He keeps an arm around her as Vehuel leads us to Henoch Breach. It’s almost painful to watch Daja so manipulated, and it’s all I can do to not plunge Death’s knife between the Magistrate’s wing scars.
Instead I just grit my teeth and keep walking.
It’s not long before we come to a deserted town. It’s old, as old as anything I’ve seen Downtown. No one has lived here in a long time. In places, the buildings are so overgrown with the skeleton trees and tough weeds that they look like something that sprouted from the dead soil. The style of the buildings looks Hellion, but not quite. Simpler. Less ornate than the elaborate Hellion designs on the buildings and vehicles in Pandemonium.
I don’t notice that Vehuel has fallen back to walk with me until she says something.
“You’re staring.”
“It’s a ghost town. Why shouldn’t I look? Besides, maybe there’s something valuable in the houses. Maybe something to eat. Or smoke. I’m almost out of cigarettes.”
“You won’t find any Maledictions in these buildings.”
“Yeah? Why not?”
“I’ve read about this place,” says Traven from a few feet away. “Maledictions didn’t exist when Henoch was built. They didn’t exist until centuries later in Pandemonium.”
Traven is limping, but he keeps pace with us.
“You sound like a tourist brochure, Father. Is there a souvenir shop? I might need a snow globe.”
Vehuel smiles when she looks at me, not taking anything I’m saying personally. It bugs me. What does she know?
“None of this looks familiar?” says Vehuel. “Maybe you saw it in a dream?”
“Some of it, I guess. But all old, dead towns are the same, don’t you think?”

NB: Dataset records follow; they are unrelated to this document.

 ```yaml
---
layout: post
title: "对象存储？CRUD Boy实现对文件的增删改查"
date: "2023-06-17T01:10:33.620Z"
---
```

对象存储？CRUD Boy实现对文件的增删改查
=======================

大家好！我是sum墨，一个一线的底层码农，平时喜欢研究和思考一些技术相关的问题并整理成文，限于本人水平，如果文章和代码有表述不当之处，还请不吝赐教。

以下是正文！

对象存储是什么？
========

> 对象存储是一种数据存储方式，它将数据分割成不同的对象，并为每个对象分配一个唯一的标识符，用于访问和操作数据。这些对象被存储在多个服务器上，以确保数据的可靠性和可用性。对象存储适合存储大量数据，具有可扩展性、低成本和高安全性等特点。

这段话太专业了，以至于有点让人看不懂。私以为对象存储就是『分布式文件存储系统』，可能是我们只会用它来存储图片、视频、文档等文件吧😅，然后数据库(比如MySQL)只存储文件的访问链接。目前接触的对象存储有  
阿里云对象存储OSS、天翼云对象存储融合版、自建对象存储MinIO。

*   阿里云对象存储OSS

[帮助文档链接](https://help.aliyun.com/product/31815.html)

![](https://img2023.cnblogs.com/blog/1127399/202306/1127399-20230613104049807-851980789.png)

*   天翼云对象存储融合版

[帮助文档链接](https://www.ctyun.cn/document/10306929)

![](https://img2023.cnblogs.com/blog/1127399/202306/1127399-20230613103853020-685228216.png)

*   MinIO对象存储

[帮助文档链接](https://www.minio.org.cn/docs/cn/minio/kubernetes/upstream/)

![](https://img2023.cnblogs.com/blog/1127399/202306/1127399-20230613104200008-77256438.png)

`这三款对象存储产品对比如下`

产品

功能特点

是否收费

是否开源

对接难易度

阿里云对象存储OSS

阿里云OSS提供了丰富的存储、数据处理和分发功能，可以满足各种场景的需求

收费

“I wouldn’t know. There are no ghost towns in Heaven.”
“I get it now. It’s a real-estate scam. You take us to the middle of nowhere and we can’t go back until we sit through a time-share sales pitch.”

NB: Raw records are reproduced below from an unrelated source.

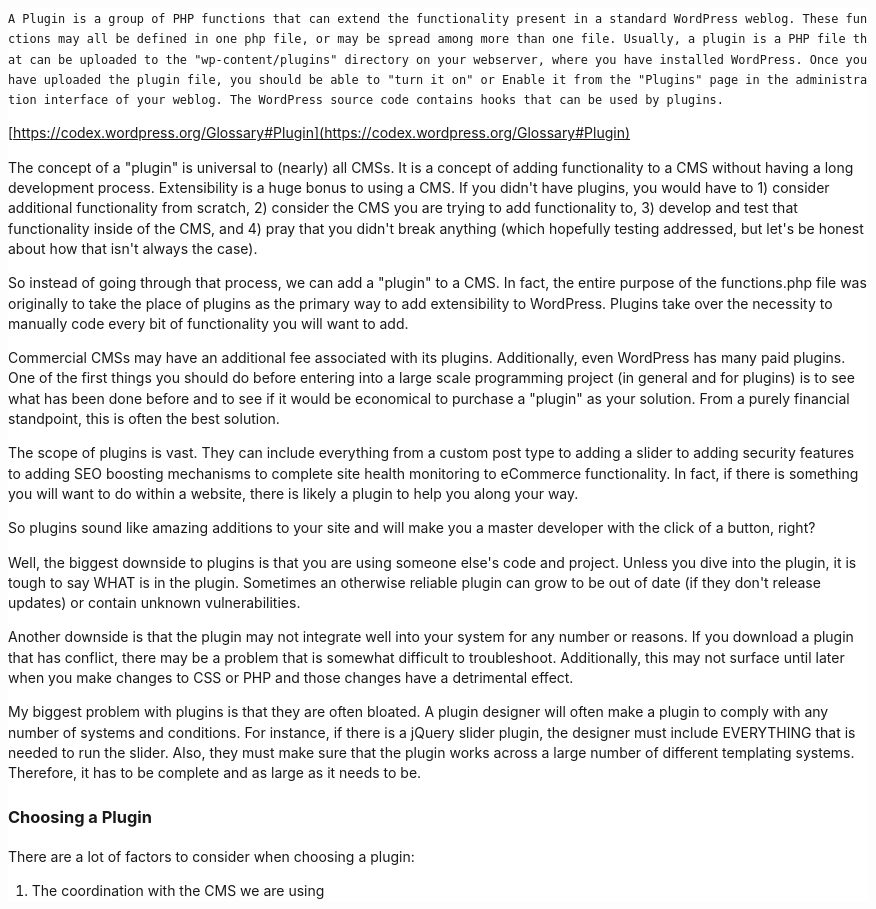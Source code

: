 	A Plugin is a group of PHP functions that can extend the functionality present in a standard WordPress weblog. These functions may all be defined in one php file, or may be spread among more than one file. Usually, a plugin is a PHP file that can be uploaded to the "wp-content/plugins" directory on your webserver, where you have installed WordPress. Once you have uploaded the plugin file, you should be able to "turn it on" or Enable it from the "Plugins" page in the administration interface of your weblog. The WordPress source code contains hooks that can be used by plugins.

[https://codex.wordpress.org/Glossary#Plugin](https://codex.wordpress.org/Glossary#Plugin)

The concept of a "plugin" is universal to (nearly) all CMSs. It is a concept of adding functionality to a CMS without having a long development process. Extensibility is a huge bonus to using a CMS. If you didn't have plugins, you would have to 1) consider additional functionality from scratch, 2) consider the CMS you are trying to add functionality to, 3) develop and test that functionality inside of the CMS, and 4) pray that you didn't break anything (which hopefully testing addressed, but let's be honest about how that isn't always the case). 

So instead of going through that process, we can add a "plugin" to a CMS. In fact, the entire purpose of the functions.php file was originally to take the place of plugins as the primary way to add extensibility to WordPress. Plugins take over the necessity to manually code every bit of functionality you will want to add. 

Commercial CMSs may have an additional fee associated with its plugins. Additionally, even WordPress has many paid plugins. One of the first things you should do before entering into a large scale programming project (in general and for plugins) is to see what has been done before and to see if it would be economical to purchase a "plugin" as your solution. From a purely financial standpoint, this is often the best solution. 

The scope of plugins is vast. They can include everything from a custom post type to adding a slider to adding security features to adding SEO boosting mechanisms to complete site health monitoring to eCommerce functionality. In fact, if there is something you will want to do within a website, there is likely a plugin to help you along your way. 

So plugins sound like amazing additions to your site and will make you a master developer with the click of a button, right?

Well, the biggest downside to plugins is that you are using someone else's code and project. Unless you dive into the plugin, it is tough to say WHAT is in the plugin. Sometimes an otherwise reliable plugin can grow to be out of date (if they don't release updates) or contain unknown vulnerabilities. 

Another downside is that the plugin may not integrate well into your system for any number or reasons. If you download a plugin that has conflict, there may be a problem that is somewhat difficult to troubleshoot. Additionally, this may not surface until later when you make changes to CSS or PHP and those changes have a detrimental effect. 

My biggest problem with plugins is that they are often bloated. A plugin designer will often make a plugin to comply with any number of systems and conditions. For instance, if there is a jQuery slider plugin, the designer must include EVERYTHING that is needed to run the slider. Also, they must make sure that the plugin works across a large number of different templating systems. Therefore, it has to be complete and as large as it needs to be. 

### Choosing a Plugin

There are a lot of factors to consider when choosing a plugin:

1. The coordination with the CMS we are using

The angels all laugh, all except for Alice and Traven. They look worried, but not because I refuse to kiss the boss angel’s ass.
“What do you know about the first war in Heaven?” Vehuel says.

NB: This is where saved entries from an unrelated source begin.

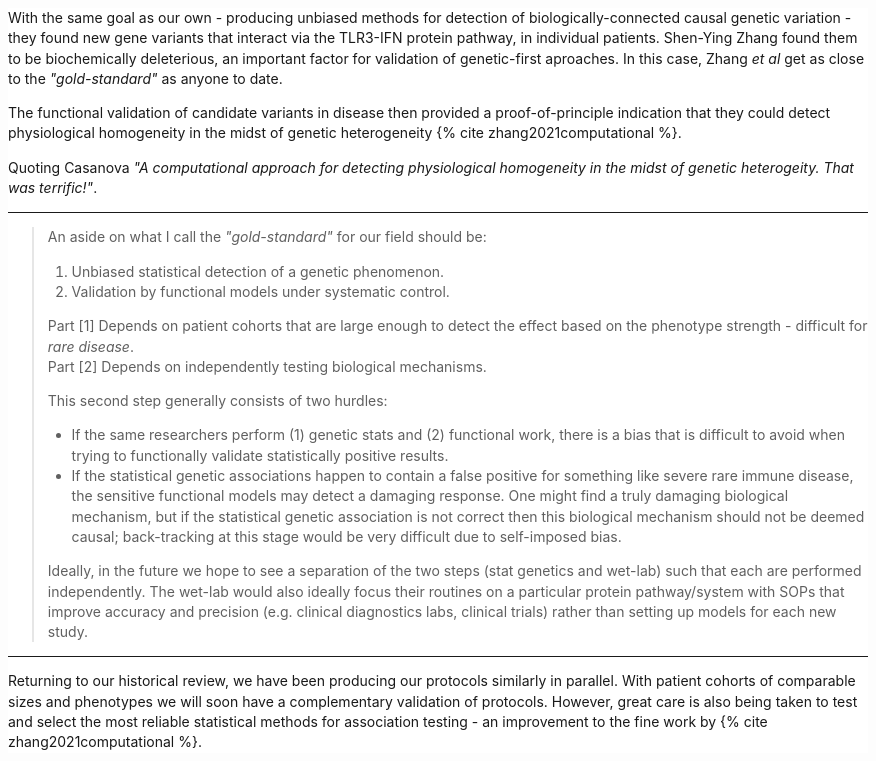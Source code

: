With the same goal as our own - 
producing unbiased methods for detection of biologically-connected causal 
genetic variation - 
they found new gene variants that interact via the TLR3-IFN protein pathway,
in individual patients. 
Shen-Ying Zhang found them to be biochemically deleterious, 
an important factor for validation of genetic-first aproaches. 
In this case, Zhang _et al_ get as close to the _"gold-standard"_ 
as anyone to date.

The functional validation of candidate variants in disease then provided a proof-of-principle indication that they could detect physiological homogeneity in the midst of genetic heterogeneity 
{% cite zhang2021computational %}.

Quoting Casanova 
_"A computational approach for detecting physiological homogeneity in the midst of genetic heterogeity.
That was terrific!"_.

---

> An aside on what I call the _"gold-standard"_ for our field should be:
> 1. Unbiased statistical detection of a genetic phenomenon.
> 2. Validation by functional models under systematic control.
> 
> Part [1] Depends on patient cohorts that are large enough to detect the effect based on the phenotype strength - difficult for _rare disease_.\
> Part [2] Depends on independently testing biological mechanisms. 
>
> This second step generally consists of two hurdles:
> * If the same researchers perform (1) genetic stats and (2) functional work, 
> there is a bias that is difficult to avoid when trying to functionally 
> validate statistically positive results.
> * If the statistical genetic associations happen to contain a false positive 
> for something like severe rare immune disease, 
> the sensitive functional models may detect a damaging response. 
> One might find a truly damaging biological mechanism, 
> but if the statistical genetic association is not correct then this 
> biological mechanism should not be deemed causal; 
> back-tracking at this stage would be very difficult due to self-imposed bias. 
> 
> Ideally, in the future we hope to see a separation of the two steps 
> (stat genetics and wet-lab) such that each are performed independently. 
> The wet-lab would also ideally focus their routines on a particular protein 
> pathway/system with SOPs that improve accuracy and precision 
> (e.g. clinical diagnostics labs, clinical trials) rather than setting up 
> models for each new study.

---

Returning to our historical review, 
we have been producing our protocols similarly in parallel.
With patient cohorts of comparable sizes and phenotypes we will soon 
have a complementary validation of protocols.
However, great care is also being taken to test and select the most reliable 
statistical methods for association testing - 
an improvement to the fine work by
{% cite zhang2021computational %}.
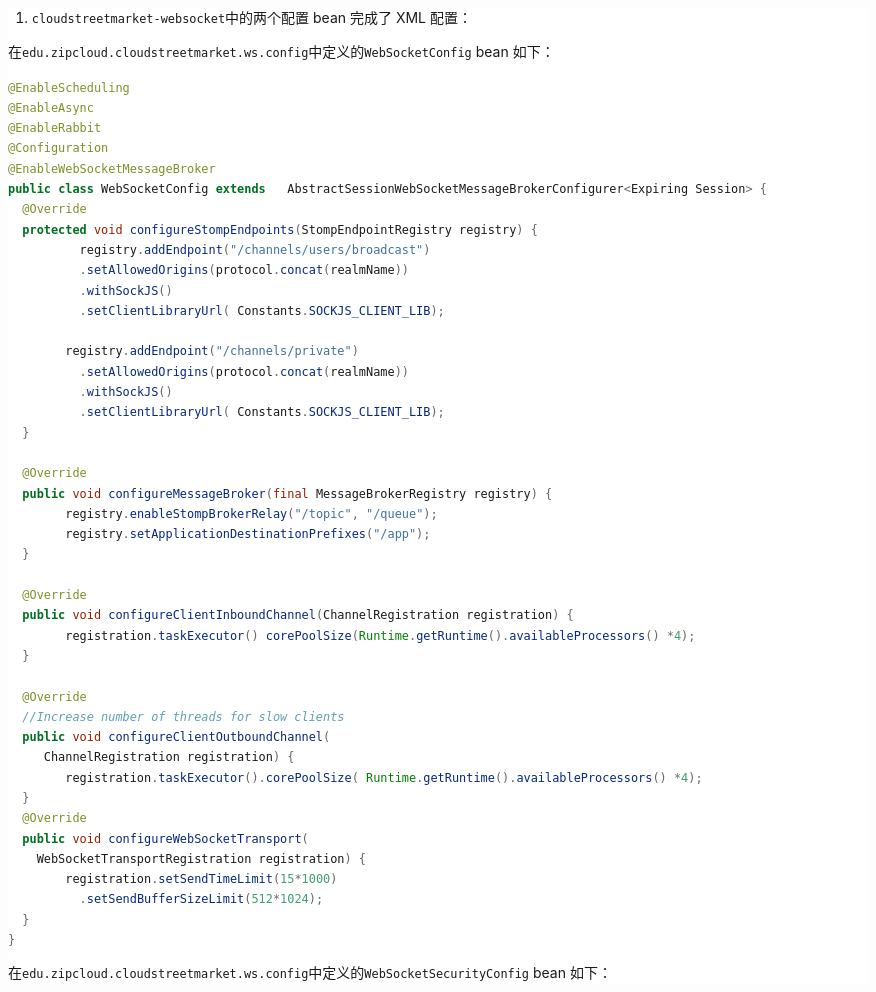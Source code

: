 1.  `cloudstreetmarket-websocket`中的两个配置 bean 完成了 XML 配置：

在`edu.zipcloud.cloudstreetmarket.ws.config`中定义的`WebSocketConfig` bean 如下：

```java
@EnableScheduling
@EnableAsync
@EnableRabbit
@Configuration
@EnableWebSocketMessageBroker
public class WebSocketConfig extends   AbstractSessionWebSocketMessageBrokerConfigurer<Expiring Session> {
  @Override
  protected void configureStompEndpoints(StompEndpointRegistry registry) {
          registry.addEndpoint("/channels/users/broadcast")
          .setAllowedOrigins(protocol.concat(realmName))
          .withSockJS()
          .setClientLibraryUrl( Constants.SOCKJS_CLIENT_LIB);

        registry.addEndpoint("/channels/private")
          .setAllowedOrigins(protocol.concat(realmName))
          .withSockJS()
          .setClientLibraryUrl( Constants.SOCKJS_CLIENT_LIB);
  }

  @Override
  public void configureMessageBroker(final MessageBrokerRegistry registry) {
        registry.enableStompBrokerRelay("/topic", "/queue");
        registry.setApplicationDestinationPrefixes("/app");
  }

  @Override
  public void configureClientInboundChannel(ChannelRegistration registration) {
        registration.taskExecutor() corePoolSize(Runtime.getRuntime().availableProcessors() *4);
  }

  @Override
  //Increase number of threads for slow clients
  public void configureClientOutboundChannel( 
     ChannelRegistration registration) {
        registration.taskExecutor().corePoolSize( Runtime.getRuntime().availableProcessors() *4);
  }
  @Override
  public void configureWebSocketTransport(  
    WebSocketTransportRegistration registration) {
        registration.setSendTimeLimit(15*1000) 
          .setSendBufferSizeLimit(512*1024); 
  }
}
```

在`edu.zipcloud.cloudstreetmarket.ws.config`中定义的`WebSocketSecurityConfig` bean 如下：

“Lucifer rebelled. God threw him out. End of story.”
“When you say Lucifer, of course you mean Samael.”
“Of course. Who else?”
“I’m talking about the first war in Heaven. The one led by Maleephas. Samael’s petulant conflict was the second.”
Maleephas.
There it is again. That annoying feeling that I’ve been here and heard that name before.
“It’s frustrating, isn’t it? To be so close to remembering, but unable to make the connections?”
“Please, Vehuel. Just tell him,” says Alice.
“Tell me what?”
Vehuel says, “You’ve been here before.”
“No. I haven’t.”
“You were here and you killed an old man. The angel Maleephas. The first Lucifer.”